As someone who spent almost six years of his youth training and competing in student-level boxing tournaments, including a year serving as the head of a university’s boxing club, I think I know a few things about the basics of the sport. In this article, I dare not discuss anything too advanced.
Anyway, every time I see students throwing lousy punches at the pads with encouragement from the instructors who turn a blind eye to their obvious lack of basic skill, I can’t help but wonder why they don’t pay as much attention to training as to their own clothes and fashion accessories.
I remember that when I started boxing — I was 16 — it took days just to learn the footwork and stance. Only after I had a firm foundation was I taught how to punch. And that is logical because the power of every punch begins with the movement of the feet.
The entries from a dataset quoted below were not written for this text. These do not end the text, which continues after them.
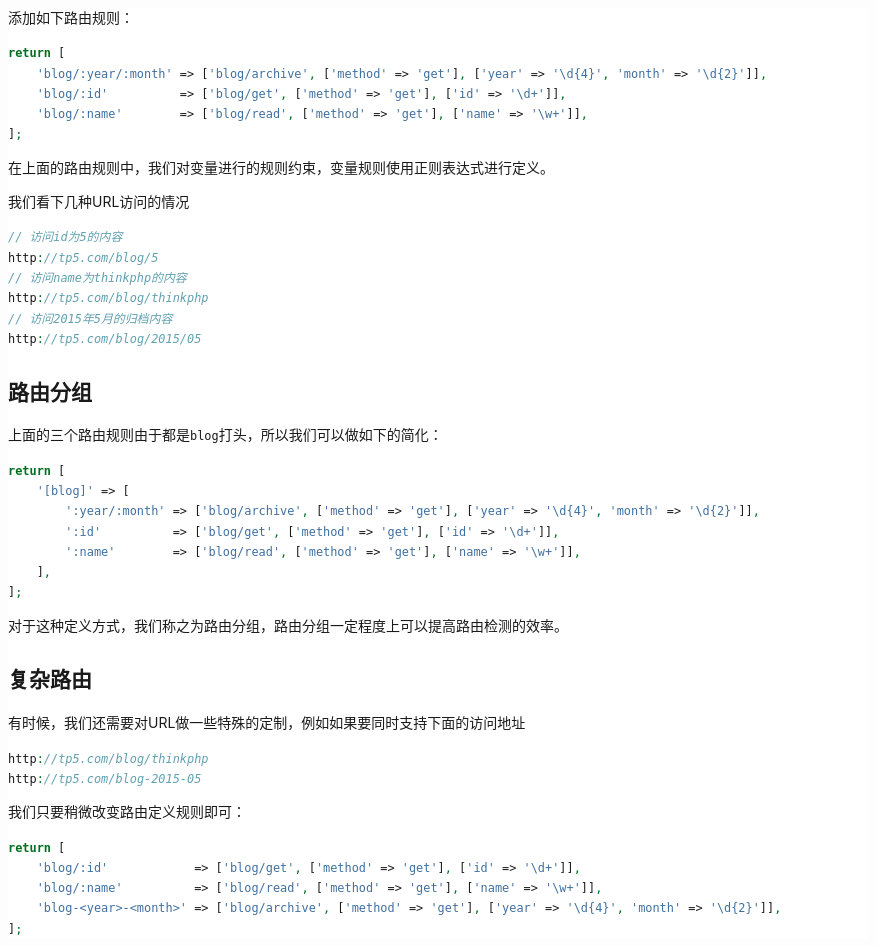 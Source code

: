 
添加如下路由规则：

```php
return [
    'blog/:year/:month' => ['blog/archive', ['method' => 'get'], ['year' => '\d{4}', 'month' => '\d{2}']],
    'blog/:id'          => ['blog/get', ['method' => 'get'], ['id' => '\d+']],
    'blog/:name'        => ['blog/read', ['method' => 'get'], ['name' => '\w+']],
];
```

在上面的路由规则中，我们对变量进行的规则约束，变量规则使用正则表达式进行定义。

我们看下几种URL访问的情况

```php
// 访问id为5的内容
http://tp5.com/blog/5 
// 访问name为thinkphp的内容
http://tp5.com/blog/thinkphp 
// 访问2015年5月的归档内容
http://tp5.com/blog/2015/05
```

## 路由分组

上面的三个路由规则由于都是`blog`打头，所以我们可以做如下的简化：

```php
return [
    '[blog]' => [
        ':year/:month' => ['blog/archive', ['method' => 'get'], ['year' => '\d{4}', 'month' => '\d{2}']],    
        ':id'          => ['blog/get', ['method' => 'get'], ['id' => '\d+']],
        ':name'        => ['blog/read', ['method' => 'get'], ['name' => '\w+']],
    ],
];
```

对于这种定义方式，我们称之为路由分组，路由分组一定程度上可以提高路由检测的效率。

## 复杂路由

有时候，我们还需要对URL做一些特殊的定制，例如如果要同时支持下面的访问地址

```php
http://tp5.com/blog/thinkphp 
http://tp5.com/blog-2015-05
```

我们只要稍微改变路由定义规则即可：

```php
return [
    'blog/:id'            => ['blog/get', ['method' => 'get'], ['id' => '\d+']],
    'blog/:name'          => ['blog/read', ['method' => 'get'], ['name' => '\w+']],
    'blog-<year>-<month>' => ['blog/archive', ['method' => 'get'], ['year' => '\d{4}', 'month' => '\d{2}']],
];
```
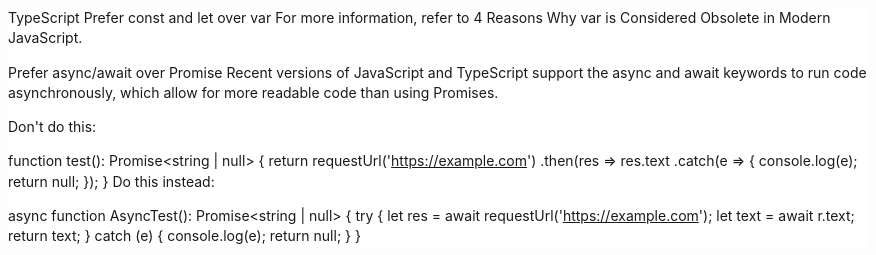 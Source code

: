 TypeScript
Prefer const and let over var
For more information, refer to 4 Reasons Why var is Considered Obsolete in Modern JavaScript.

Prefer async/await over Promise
Recent versions of JavaScript and TypeScript support the async and await keywords to run code asynchronously, which allow for more readable code than using Promises.

Don't do this:

function test(): Promise<string | null> {
  return requestUrl('https://example.com')
    .then(res => res.text
    .catch(e => {
      console.log(e);
      return null;
    });
}
Do this instead:

async function AsyncTest(): Promise<string | null> {
  try {
    let res = await requestUrl('https://example.com');
    let text = await r.text;
    return text;
  }
  catch (e) {
    console.log(e);
    return null;
  }
}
However, on my social-media newsfeed I see videos of people doing “uppercuts” while standing with straight legs and a straight body, moving only their arms. Of course, the contact of the gloves with the pads creates impressive sounds, but there’s no power in such poorly executed hits.
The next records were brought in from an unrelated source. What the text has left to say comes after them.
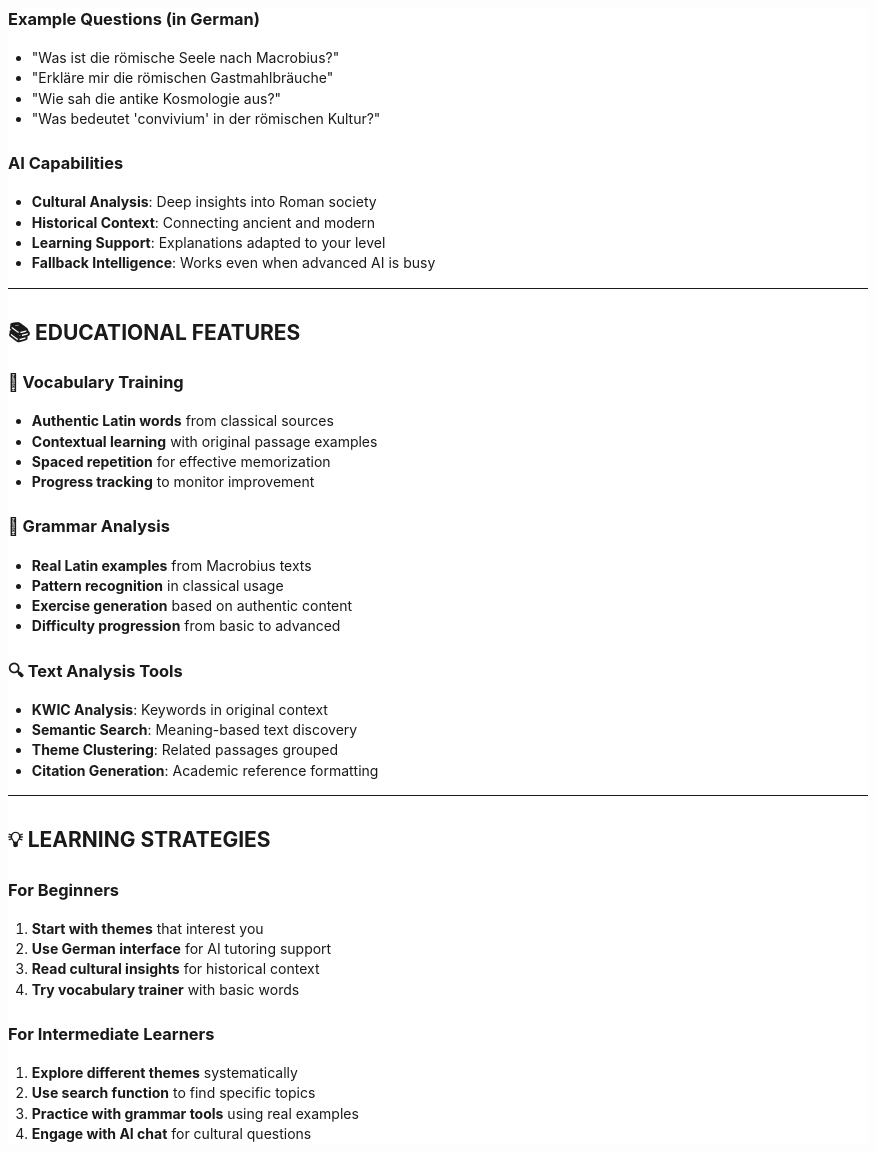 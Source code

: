 ### **Example Questions (in German)**
- "Was ist die römische Seele nach Macrobius?"
- "Erkläre mir die römischen Gastmahlbräuche"
- "Wie sah die antike Kosmologie aus?"
- "Was bedeutet 'convivium' in der römischen Kultur?"

### **AI Capabilities**
- **Cultural Analysis**: Deep insights into Roman society
- **Historical Context**: Connecting ancient and modern
- **Learning Support**: Explanations adapted to your level
- **Fallback Intelligence**: Works even when advanced AI is busy

---

## 📚 **EDUCATIONAL FEATURES**

### **🎯 Vocabulary Training**
- **Authentic Latin words** from classical sources
- **Contextual learning** with original passage examples
- **Spaced repetition** for effective memorization
- **Progress tracking** to monitor improvement

### **📝 Grammar Analysis**
- **Real Latin examples** from Macrobius texts
- **Pattern recognition** in classical usage
- **Exercise generation** based on authentic content
- **Difficulty progression** from basic to advanced

### **🔍 Text Analysis Tools**
- **KWIC Analysis**: Keywords in original context
- **Semantic Search**: Meaning-based text discovery
- **Theme Clustering**: Related passages grouped
- **Citation Generation**: Academic reference formatting

---

## 💡 **LEARNING STRATEGIES**

### **For Beginners**
1. **Start with themes** that interest you
2. **Use German interface** for AI tutoring support
3. **Read cultural insights** for historical context
4. **Try vocabulary trainer** with basic words

### **For Intermediate Learners**
1. **Explore different themes** systematically
2. **Use search function** to find specific topics
3. **Practice with grammar tools** using real examples
4. **Engage with AI chat** for cultural questions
I also see people stick their chins out when working on the mitts and dropping their guard after every single punch. This is a dangerous habit since it invites devastating counter-attacks. In any kind of martial arts, you don’t just practise offence; you must also master defence.
These are merely some of the many terrible training mistakes I have seen on social media. Even when watching on the screen, I always feel the strong urge to tell them how to do it the right way. How could the trainer, who is holding the mitts, not have the same urge?
I couldn’t think of a swimming coach who feels complacent about his or her students doing their strokes incorrectly. Similarly, I have never heard of tennis or taekwondo trainers, golf instructors or ballet teachers, who allow their students to continue with advance moves without getting the basics right first.
However, in fitness-style boxing gyms (which usually teach muay Thai as well as international-style boxing), it’s not rare to see newbies told to perform spinning elbows on the pads on their first day of training.
I once asked a boxing trainer why he let his students do fancy stuff when they don’t even have the footwork right. His answer was: “I need to. Otherwise, the students will get bored.”
At least I know I’m not the only one who notices that something is not right. Unlike that trainer, however, I don’t have to pretend I like it.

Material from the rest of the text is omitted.